In this case we'll consider the situtation where instead of the rope stretching continuously, it gains a length of v at the start of every second. So before the ant can even move the rope has length c+v. Then after a second it has length c + 2v and so on. Let p(t) be the proportion of the rope that the ant has covered at time t. So p(0) = 0. Then at t = 1, the ant has moved its speed, say a along the c + v length of the rope. Even though the rope stretches at this point, the proportion of the way through the rope is unchanged so p(1) = a/(c + v). Similarly in the next second the ant advances its position by a which is a/(c + 2v) from the starting point so p(2) = a/(c+v) + a/(c+2v). Hopefully we can see the pattern: p(n) = a/(c + v) + ... + a/(c + nv).
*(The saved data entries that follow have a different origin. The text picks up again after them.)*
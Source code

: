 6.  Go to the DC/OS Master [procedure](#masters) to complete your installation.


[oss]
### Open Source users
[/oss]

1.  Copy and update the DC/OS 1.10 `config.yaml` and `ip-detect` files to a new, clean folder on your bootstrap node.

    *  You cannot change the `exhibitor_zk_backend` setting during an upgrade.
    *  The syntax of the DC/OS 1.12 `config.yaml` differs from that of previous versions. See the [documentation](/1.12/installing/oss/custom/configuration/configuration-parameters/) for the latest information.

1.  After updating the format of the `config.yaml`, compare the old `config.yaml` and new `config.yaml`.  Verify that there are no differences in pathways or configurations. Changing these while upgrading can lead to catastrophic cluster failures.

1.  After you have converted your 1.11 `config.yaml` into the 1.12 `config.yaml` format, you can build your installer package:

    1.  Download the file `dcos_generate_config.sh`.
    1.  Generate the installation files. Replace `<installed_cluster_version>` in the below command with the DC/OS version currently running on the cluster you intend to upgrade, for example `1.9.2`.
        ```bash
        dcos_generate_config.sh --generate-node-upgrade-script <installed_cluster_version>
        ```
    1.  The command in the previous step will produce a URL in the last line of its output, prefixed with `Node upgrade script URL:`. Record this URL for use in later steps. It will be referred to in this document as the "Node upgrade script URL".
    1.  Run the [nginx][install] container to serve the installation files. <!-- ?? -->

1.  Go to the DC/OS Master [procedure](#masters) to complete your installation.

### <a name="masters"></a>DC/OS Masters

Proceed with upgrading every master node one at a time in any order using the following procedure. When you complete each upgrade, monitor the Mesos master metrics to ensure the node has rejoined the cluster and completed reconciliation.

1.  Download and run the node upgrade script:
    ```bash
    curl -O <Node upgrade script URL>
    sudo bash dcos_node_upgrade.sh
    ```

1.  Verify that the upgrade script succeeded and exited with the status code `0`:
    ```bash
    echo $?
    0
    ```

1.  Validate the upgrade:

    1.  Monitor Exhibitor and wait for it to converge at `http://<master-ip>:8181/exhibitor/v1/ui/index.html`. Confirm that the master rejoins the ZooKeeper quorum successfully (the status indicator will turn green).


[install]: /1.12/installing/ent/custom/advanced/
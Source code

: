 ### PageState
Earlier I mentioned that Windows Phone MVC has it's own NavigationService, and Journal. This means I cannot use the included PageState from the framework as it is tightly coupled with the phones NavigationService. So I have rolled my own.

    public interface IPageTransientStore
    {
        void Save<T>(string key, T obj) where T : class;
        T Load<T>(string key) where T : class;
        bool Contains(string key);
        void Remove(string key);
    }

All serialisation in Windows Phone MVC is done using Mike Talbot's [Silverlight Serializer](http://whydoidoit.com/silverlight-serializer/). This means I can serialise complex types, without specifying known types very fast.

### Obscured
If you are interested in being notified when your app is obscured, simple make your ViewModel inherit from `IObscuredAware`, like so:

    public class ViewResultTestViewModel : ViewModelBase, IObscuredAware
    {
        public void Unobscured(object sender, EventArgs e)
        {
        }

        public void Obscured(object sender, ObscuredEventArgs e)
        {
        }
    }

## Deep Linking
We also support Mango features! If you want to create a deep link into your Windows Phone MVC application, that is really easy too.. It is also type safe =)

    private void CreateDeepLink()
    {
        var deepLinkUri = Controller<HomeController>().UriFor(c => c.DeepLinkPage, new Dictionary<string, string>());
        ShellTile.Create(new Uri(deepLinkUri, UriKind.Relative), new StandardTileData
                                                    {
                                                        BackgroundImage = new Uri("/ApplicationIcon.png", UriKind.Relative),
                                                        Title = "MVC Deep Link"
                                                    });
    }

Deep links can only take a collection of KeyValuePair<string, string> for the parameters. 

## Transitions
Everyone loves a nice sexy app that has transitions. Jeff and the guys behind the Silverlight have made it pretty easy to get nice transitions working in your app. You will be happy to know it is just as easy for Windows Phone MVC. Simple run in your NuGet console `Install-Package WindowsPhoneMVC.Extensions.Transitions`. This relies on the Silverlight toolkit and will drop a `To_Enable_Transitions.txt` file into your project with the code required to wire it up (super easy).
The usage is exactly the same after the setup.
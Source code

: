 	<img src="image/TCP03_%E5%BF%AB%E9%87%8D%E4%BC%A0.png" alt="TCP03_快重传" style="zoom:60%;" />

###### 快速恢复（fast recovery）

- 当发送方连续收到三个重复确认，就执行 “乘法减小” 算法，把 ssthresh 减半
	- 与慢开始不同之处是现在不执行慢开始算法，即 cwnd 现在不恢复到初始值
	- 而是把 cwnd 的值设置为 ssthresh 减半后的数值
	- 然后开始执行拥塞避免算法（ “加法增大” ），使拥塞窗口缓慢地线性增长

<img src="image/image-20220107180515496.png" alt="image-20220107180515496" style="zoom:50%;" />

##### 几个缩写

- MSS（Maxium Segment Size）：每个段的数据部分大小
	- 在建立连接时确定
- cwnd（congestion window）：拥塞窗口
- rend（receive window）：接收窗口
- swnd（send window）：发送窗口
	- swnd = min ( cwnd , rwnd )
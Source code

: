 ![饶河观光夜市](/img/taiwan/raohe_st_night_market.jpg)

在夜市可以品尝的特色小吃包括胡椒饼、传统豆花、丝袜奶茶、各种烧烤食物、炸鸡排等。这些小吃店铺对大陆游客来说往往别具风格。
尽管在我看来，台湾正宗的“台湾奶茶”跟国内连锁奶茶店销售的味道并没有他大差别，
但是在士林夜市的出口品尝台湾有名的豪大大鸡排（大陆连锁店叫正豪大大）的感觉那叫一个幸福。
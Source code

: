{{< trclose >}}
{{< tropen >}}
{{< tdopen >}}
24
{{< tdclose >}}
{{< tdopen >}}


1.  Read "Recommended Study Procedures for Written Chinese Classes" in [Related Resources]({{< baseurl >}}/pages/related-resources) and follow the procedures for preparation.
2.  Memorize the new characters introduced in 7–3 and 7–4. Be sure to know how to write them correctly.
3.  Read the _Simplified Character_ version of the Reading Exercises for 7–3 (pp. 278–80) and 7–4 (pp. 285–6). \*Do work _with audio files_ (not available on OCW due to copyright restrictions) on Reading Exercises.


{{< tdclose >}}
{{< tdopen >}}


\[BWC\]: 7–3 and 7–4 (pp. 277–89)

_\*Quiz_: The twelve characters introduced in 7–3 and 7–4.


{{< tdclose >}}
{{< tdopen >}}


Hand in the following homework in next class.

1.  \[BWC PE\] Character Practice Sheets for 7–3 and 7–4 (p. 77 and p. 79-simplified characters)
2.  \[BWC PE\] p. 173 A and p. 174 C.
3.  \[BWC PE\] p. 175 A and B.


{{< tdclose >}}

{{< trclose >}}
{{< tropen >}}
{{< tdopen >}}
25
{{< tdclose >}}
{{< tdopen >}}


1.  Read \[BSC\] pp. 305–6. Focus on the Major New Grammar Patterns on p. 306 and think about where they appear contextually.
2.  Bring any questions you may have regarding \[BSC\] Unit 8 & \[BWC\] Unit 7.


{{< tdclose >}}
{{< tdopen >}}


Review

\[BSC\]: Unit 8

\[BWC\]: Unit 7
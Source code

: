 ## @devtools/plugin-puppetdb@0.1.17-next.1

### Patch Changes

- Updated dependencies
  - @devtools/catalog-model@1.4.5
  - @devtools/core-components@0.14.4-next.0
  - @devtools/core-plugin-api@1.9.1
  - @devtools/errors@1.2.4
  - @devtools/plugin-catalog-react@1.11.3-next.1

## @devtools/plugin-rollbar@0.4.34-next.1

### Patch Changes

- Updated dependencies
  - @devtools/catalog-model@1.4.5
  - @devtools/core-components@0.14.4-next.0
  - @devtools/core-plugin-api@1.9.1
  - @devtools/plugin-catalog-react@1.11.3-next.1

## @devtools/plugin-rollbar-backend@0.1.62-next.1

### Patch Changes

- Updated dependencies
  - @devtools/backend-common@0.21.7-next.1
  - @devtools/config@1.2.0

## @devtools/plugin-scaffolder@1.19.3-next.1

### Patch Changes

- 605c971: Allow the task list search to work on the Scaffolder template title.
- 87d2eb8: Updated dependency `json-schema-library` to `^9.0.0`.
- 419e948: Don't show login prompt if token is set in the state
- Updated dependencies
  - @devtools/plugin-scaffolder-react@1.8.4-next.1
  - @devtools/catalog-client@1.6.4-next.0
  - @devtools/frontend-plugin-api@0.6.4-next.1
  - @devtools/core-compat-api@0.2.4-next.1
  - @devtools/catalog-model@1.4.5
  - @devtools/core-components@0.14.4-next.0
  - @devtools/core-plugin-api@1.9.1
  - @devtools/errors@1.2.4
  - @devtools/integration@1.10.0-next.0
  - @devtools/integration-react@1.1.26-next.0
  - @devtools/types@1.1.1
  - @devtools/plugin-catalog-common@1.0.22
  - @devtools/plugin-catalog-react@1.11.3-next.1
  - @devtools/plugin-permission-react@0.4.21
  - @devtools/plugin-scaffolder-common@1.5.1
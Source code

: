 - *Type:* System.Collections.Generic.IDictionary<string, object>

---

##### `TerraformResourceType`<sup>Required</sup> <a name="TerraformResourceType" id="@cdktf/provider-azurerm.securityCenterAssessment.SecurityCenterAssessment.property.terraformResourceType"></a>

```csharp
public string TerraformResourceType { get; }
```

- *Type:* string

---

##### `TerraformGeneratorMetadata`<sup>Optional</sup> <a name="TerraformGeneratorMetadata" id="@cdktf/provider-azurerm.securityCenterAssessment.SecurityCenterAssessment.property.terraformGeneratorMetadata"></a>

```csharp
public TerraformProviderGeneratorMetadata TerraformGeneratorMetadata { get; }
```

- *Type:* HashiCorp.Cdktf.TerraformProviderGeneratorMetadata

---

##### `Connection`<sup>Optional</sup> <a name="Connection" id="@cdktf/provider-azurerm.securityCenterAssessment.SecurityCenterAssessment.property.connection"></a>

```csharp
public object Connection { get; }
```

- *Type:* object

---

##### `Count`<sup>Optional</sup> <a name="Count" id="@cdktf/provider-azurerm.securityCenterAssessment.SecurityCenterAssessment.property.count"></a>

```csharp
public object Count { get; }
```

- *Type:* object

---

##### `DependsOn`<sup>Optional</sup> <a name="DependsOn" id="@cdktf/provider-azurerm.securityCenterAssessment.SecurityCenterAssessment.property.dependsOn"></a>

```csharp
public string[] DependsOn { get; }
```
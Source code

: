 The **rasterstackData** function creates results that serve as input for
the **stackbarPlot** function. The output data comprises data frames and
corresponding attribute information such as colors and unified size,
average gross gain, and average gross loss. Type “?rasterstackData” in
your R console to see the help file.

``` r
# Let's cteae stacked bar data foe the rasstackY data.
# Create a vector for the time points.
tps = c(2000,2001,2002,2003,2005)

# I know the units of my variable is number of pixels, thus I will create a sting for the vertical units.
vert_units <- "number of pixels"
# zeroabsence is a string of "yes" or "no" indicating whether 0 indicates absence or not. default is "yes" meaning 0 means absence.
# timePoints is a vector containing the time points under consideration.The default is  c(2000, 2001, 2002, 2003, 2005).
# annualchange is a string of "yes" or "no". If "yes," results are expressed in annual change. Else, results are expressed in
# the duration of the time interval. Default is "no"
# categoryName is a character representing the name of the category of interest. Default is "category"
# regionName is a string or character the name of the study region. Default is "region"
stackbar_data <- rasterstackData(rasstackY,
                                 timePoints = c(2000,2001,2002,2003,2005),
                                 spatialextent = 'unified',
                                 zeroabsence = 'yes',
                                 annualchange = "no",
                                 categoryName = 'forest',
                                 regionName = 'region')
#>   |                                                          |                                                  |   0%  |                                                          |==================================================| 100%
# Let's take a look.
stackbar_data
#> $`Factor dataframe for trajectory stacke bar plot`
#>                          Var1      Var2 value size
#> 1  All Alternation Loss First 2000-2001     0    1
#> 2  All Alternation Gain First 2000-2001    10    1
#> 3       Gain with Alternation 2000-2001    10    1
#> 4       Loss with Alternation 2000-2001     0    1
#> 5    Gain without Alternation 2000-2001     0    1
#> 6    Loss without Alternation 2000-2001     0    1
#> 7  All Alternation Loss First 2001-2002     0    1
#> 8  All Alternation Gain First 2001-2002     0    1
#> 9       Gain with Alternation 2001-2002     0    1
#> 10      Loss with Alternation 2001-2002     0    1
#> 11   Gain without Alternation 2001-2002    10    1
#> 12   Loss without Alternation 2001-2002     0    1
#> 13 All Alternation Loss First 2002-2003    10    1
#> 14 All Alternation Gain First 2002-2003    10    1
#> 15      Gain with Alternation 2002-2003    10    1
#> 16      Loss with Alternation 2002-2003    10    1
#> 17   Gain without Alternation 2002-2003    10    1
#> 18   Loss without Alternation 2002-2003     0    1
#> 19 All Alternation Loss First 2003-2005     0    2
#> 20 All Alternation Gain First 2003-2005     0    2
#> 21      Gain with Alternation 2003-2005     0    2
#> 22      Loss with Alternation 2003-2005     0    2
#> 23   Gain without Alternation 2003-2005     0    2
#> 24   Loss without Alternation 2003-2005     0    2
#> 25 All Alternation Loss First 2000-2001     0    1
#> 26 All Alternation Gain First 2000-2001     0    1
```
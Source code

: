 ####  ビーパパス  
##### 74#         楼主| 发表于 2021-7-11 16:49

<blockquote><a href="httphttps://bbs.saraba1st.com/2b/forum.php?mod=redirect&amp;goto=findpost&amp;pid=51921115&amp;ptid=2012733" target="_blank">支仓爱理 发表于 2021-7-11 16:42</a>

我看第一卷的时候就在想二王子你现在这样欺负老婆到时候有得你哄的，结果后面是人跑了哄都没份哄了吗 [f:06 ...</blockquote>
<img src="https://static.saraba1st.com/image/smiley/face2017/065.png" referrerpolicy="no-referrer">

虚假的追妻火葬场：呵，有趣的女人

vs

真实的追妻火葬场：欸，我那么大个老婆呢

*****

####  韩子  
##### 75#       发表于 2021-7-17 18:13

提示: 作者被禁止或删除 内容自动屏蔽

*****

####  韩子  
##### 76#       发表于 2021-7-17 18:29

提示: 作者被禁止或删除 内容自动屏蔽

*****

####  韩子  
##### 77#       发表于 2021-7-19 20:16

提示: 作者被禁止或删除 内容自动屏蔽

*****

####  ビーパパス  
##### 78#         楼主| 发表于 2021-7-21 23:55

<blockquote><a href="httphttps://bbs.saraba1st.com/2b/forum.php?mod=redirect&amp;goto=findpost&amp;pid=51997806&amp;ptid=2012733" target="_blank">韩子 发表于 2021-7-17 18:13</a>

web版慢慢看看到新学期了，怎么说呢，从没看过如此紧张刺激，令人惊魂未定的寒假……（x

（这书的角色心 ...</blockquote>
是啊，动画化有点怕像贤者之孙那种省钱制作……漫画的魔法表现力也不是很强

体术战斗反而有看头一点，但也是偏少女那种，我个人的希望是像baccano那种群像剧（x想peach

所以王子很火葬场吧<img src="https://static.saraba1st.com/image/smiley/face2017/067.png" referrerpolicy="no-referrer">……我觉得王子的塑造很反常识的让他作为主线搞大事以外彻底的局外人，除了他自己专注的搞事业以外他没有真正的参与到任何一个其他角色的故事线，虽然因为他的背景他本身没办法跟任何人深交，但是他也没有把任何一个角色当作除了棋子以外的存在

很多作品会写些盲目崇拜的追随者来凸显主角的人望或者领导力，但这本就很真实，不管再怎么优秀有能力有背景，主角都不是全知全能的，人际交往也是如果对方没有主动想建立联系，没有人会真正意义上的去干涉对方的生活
Now for any k 1/(c + kv) > 1/(kc + kv) so that p(n) > (a/(c+v))(1 + 1/2 + 1/3 + 1/4 +...). Now this addition is more commonly known as the harmonic series and in fact it can be made as big as we like by taking enough terms! What that means is that p(n) can be made as large as we like by taking n large enough, so it can definitely be made to be 1.

So we've determined by another method that for a similar situation, the ant reaches the end of the rope. But what if you don't believe me that these fractions add up to infinity? After all they're getting smaller pretty quickly... Well if we group terms cleverly we see that the first term is one, the second term is a half and the next two terms (1/3 and 1/4) add up to more than 1/2. Then the next 4 terms are all greater than or equal to an eighth so their sum must be more than 1/2. And the next 8 terms are all greater than or equal to a sixteenth so their sum must be more than a half, and so on and so on. But clearly taking the sum of infinitely many halves is infinite and so we are forced to conclude that the harmonic series diverges!

I think that the continuous solution hides some of the revelation here because the ant getting closer to the end but never quite reaching it is the same idea behind a series converging. But since our series counter-intuitively diverges, so too does our ant. [[the logarithm that comes up in the continuous case is actually similar to the behaviour of the partial harmonic sums]]